Mutual trust built between major fire events creates better communication between communities and fire management agencies, whereas mistrust creates active barriers according to an international study that included major bushfire events in Victoria.
"Most people acknowledge the importance of trust between communities and fire management agencies, but few organisations explicitly examine the elements of trust," said Professor Allan Curtis, a leading social researcher with Charles Sturt University's (CSU) Institute for Land, Water and Society.
"Trust creates quicker and more positive responses, less doubt in decisions and allows small mistakes to be forgiven. Mistrust, however, slows responses, engenders poorer preparation and conspiracy theories, and results in time wasted on small problems instead of being spent addressing the big ones," he said. "A lack of trust can undermine efforts to prevent, contain and recover from bush fires."
Professor Curtis led other CSU researchers who joined collaborators in USA and Canada to develop a planning guide to help build trust between at-risk communities and fire management agencies.
The guide outlines actions and outcomes for practitioners to draw upon as they assess the key aspects of trustworthiness for their own settings, including the central characteristics of ability, goodwill and integrity.
Professor Curtis is part of the international research team led by US fire management researcher Professor Bruce Shindler, from Oregon State University in the USA. The international team has drawn on the expertise of practitioners in Australia, Canada and the USA to provide working definitions and a framework for evaluating trust and trustworthiness.

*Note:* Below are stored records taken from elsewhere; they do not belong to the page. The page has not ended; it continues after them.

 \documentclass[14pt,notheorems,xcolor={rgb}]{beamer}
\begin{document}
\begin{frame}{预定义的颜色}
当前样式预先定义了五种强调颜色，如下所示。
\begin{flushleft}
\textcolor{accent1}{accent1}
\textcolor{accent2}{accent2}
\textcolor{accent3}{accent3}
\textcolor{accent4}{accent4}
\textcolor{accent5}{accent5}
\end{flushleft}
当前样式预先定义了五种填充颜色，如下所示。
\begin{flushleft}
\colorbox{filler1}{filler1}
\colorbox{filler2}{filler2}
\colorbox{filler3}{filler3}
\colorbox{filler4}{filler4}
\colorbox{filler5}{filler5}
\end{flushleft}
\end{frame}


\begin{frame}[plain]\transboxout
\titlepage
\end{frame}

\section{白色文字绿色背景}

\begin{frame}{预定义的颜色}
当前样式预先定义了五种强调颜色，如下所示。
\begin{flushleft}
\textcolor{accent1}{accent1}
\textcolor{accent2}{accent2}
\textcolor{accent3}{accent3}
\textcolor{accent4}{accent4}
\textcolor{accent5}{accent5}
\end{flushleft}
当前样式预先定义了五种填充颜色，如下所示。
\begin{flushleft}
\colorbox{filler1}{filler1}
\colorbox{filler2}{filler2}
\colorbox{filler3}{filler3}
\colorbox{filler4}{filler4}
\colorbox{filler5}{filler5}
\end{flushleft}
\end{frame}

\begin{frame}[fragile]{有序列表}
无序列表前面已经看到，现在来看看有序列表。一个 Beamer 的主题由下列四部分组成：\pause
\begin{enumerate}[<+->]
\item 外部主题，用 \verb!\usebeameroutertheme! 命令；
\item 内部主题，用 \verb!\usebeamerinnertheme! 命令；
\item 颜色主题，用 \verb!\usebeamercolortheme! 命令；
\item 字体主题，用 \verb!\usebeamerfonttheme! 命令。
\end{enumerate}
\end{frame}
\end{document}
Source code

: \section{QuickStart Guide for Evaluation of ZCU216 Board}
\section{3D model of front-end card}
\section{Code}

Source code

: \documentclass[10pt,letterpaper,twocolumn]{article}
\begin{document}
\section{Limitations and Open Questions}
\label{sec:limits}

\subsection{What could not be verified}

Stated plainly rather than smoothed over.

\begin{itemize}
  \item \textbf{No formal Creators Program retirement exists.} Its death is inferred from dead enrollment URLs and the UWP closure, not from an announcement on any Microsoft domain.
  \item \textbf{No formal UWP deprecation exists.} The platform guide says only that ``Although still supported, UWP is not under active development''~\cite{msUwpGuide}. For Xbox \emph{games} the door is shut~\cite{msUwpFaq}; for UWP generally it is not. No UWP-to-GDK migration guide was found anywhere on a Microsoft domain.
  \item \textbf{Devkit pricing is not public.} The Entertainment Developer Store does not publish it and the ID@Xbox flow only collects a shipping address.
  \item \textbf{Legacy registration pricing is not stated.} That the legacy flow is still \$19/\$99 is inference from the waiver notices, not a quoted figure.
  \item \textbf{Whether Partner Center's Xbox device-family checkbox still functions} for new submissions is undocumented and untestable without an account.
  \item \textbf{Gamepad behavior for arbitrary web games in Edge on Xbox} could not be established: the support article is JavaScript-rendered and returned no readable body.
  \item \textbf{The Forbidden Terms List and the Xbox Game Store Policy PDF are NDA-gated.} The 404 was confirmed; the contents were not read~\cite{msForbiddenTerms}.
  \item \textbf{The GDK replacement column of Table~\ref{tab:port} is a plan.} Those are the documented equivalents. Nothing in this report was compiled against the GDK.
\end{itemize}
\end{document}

Professor Shindler emphasised that their research showed an increasing number of agency personnel, interest groups, and residents of at-risk communities are coming together to consider wildfire problems and taking steps to solve them. "These efforts are most often characterised by trust-building at the local level that results in greater understanding, agreement on, and support for agency programs among all parties," he said.
The guidelines have been published as a booklet titled Trust: A planning guide for wildfire agencies and practitioners, which will be presented publicly to the North East Victorian community and leaders of relevant agencies on Thursday 1 May.
The planning guide includes recent examples from the three countries to help describe the dynamics of trust in different situations. Professor Curtis and his team reflected on agency and community responses to the large Harrietville bushfire in North East Victoria in 2013.
The team observed, "... that trust was an issue inhibiting effective responses to the Harrietville fire. From the outset there were questions raised about the appropriateness of the lead agency's response to the fire. Some of the public queried the motives of agency staff and addressing these issues appeared to consume considerable time and effort and may have affected the morale of some fire fighters."
Case studies based in Alberta, Canada, and Oregon, USA, were also used to develop the guidelines. The guidelines can be found here. This is the first international project funded by the USA Joint Fire Science Program.
Professor Curtis has also completed research into the importance of trust for cotton farmers on ground water management in the Namoi Valley of northern NSW (ILWS Report 67), public trust in the wild-catch fishing industry in southern Australia, and natural resource management in Victorian catchments (ILWS Report 68).